Obtidas as cautelas e exigências necessárias, o juiz deverá utilizar o Sistema de Audiência de Custódia (SISTAC), tal sistema foi desenvolvimento para que funcione como um banco de dados das audiências de custódias, assim como, para que os atos sejam e permaneçam sendo monitorados.

Inicialmente o juiz deverá esclarecer ao preso sobre o que é a audiência a qual ele está participando, tal esclarecimento deve ocorrer de maneira didática e objetiva, a fim de que reste claro que não se trata de uma audiência de instrução e julgamento. Feito isso, deverá prosseguir com a correta apresentação e conferência da qualificação do preso, destacando-se a importância da confirmação das informações pessoais, principalmente no que couber à identificação e residência do preso.

Posteriormente, o preso será informado sobre o direito constitucional de permanecer em silêncio, e concordando este em responder as perguntas do juízo, será questionado sobre seu estado de saúde, se mulher sobre filhos ou gestação, assim como em todos os casos, será perguntado ao preso sobre o momento da apreensão, possíveis práticas de violência ou outras ilegalidades, assim como verificar se o preso já realizou exame de corpo de delito, a fim de constatar suas condições físicas.

Adotadas as medidas por parte do juiz, após dada a oportunidade do Ministério Público e da defesa de realizarem perguntas, a palavra será passada ao Ministério Público, que realizará a análise da documentação relacionada ao flagrante, verificando a legalidade do ato e em seguida, se manifestará com seu parecer quanto à medida que considera adequada ao caso, relaxamento do flagrante, concessão de liberdade provisória ou conversão da prisão em flagrante em prisão preventiva.

Desta feita, será o momento em que a defesa se manifestará onde então, pedirá em favor do preso, dentro do que for mais adequado, o relaxamento do flagrante ou a concessão da liberdade provisória com ou sem fiança.

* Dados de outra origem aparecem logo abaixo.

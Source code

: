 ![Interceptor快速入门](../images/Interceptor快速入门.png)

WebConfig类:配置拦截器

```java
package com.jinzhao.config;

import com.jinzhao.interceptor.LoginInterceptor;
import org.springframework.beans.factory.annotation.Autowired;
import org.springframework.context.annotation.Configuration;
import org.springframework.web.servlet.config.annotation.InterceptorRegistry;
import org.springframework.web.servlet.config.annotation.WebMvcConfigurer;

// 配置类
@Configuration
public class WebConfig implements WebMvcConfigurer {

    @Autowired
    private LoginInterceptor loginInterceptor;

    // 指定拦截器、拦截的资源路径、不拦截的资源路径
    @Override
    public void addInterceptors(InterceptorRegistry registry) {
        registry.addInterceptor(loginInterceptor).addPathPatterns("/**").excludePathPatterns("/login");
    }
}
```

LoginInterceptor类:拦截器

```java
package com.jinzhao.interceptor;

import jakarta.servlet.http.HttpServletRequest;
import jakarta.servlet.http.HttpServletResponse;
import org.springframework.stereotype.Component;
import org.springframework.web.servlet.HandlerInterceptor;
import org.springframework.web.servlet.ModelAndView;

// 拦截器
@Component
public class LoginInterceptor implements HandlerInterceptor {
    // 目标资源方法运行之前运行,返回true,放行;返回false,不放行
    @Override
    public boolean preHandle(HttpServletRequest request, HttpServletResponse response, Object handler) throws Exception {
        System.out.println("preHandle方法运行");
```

Após os procedimentos acima expostos, imediatamente, na própria audiência de custódia, o juiz deverá decidir se a pessoa permanecerá presa (conversão da prisão em flagrante em prisão preventiva), ou se será posta em liberdade (relaxamento do flagrante, ou, concessão de liberdade provisória com ou sem fiança e ainda, com ou sem aplicação de medidas cautelares diversas da prisão).

Decidindo o juiz pela liberdade do custodiado, o alvará de soltura deverá ser expedido e cumprido imediatamente.